(Stored data)
------------------------------------------------------------
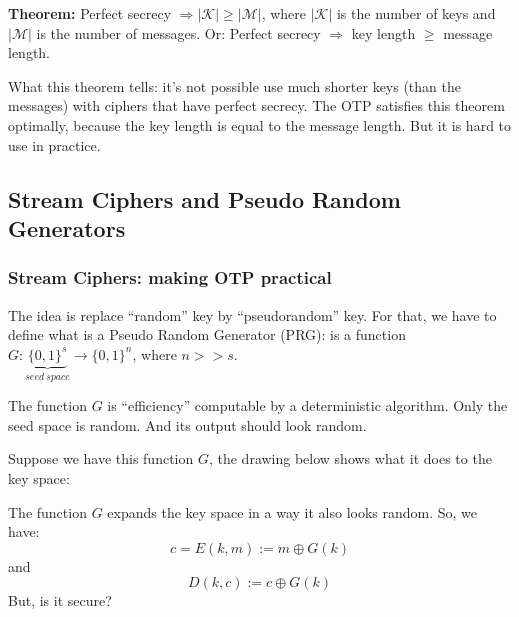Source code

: \documentclass[12pt]{book}
\newcommand{\Thm}{\textbf{Theorem:} }
\begin{document}
\Thm Perfect secrecy $\Rightarrow|\mathcal{K}|\geq|\mathcal{M}|$, where $|\mathcal{K}|$ is the number of keys and $|\mathcal{M}|$ is the number of messages. Or: Perfect secrecy $\Rightarrow$ key length $\geq$ message length.

What this theorem tells: it's not possible use much shorter keys (than the messages) with ciphers that have perfect secrecy. The OTP satisfies this theorem optimally, because the key length is equal to the message length. But it is hard to use in practice.

\subsection{Stream Ciphers and Pseudo Random Generators}
\subsubsection{Stream Ciphers: making OTP practical}
The idea is replace ``random'' key by ``pseudorandom'' key. For that, we have to define what is a Pseudo Random Generator (PRG): is a function $G:\underset{seed\ space}{\underbrace{\{0,1\}^{s}}}\longrightarrow \{0,1\}^{n}$, where $n>>s$.

The function $G$ is ``efficiency'' computable by a deterministic algorithm. Only the seed space is random. And its output should look random.

Suppose we have this function $G$, the drawing below shows what it does to the key space:
\begin{center}
\end{center}
The function $G$ expands the key space in a way it also looks random. So, we have: $$c=E(k,m):=m\oplus G(k)$$ and $$D(k,c):=c\oplus G(k)$$ But, is it secure?
\end{document}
------------------------------------------------------------
Exercise >> Pictures aside, repeat each entry in full and without change.

Task solution >>
Source code

: \documentclass[12pt]{book}
\newcommand{\Thm}{\textbf{Theorem:} }
\begin{document}
\Thm Perfect secrecy $\Rightarrow|\mathcal{K}|\geq|\mathcal{M}|$, where $|\mathcal{K}|$ is the number of keys and $|\mathcal{M}|$ is the number of messages. Or: Perfect secrecy $\Rightarrow$ key length $\geq$ message length.

What this theorem tells: it's not possible use much shorter keys (than the messages) with ciphers that have perfect secrecy. The OTP satisfies this theorem optimally, because the key length is equal to the message length. But it is hard to use in practice.

\subsection{Stream Ciphers and Pseudo Random Generators}
\subsubsection{Stream Ciphers: making OTP practical}
The idea is replace ``random'' key by ``pseudorandom'' key. For that, we have to define what is a Pseudo Random Generator (PRG): is a function $G:\underset{seed\ space}{\underbrace{\{0,1\}^{s}}}\longrightarrow \{0,1\}^{n}$, where $n>>s$.

The function $G$ is ``efficiency'' computable by a deterministic algorithm. Only the seed space is random. And its output should look random.

Suppose we have this function $G$, the drawing below shows what it does to the key space:
\begin{center}
\end{center}
The function $G$ expands the key space in a way it also looks random. So, we have: $$c=E(k,m):=m\oplus G(k)$$ and $$D(k,c):=c\oplus G(k)$$ But, is it secure?
\end{document}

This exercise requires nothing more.